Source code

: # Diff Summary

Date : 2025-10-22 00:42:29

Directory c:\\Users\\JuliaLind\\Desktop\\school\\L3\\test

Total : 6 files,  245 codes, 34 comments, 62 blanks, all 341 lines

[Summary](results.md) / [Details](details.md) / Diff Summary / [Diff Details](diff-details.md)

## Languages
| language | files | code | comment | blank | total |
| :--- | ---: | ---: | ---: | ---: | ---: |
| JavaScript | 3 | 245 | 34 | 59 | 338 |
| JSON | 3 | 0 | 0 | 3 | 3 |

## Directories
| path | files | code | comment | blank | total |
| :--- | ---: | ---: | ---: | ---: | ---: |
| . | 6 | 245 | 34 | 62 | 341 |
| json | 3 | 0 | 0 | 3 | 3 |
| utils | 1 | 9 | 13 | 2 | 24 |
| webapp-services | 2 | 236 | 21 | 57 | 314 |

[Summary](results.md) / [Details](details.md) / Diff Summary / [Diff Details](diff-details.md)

---*---

• _Assigned task_
Your answer should reproduce each line of the listing that holds the word "files".

• _Your solution_
Total : 6 files,  245 codes, 34 comments, 62 blanks, all 341 lines
| language | files | code | comment | blank | total |
| path | files | code | comment | blank | total |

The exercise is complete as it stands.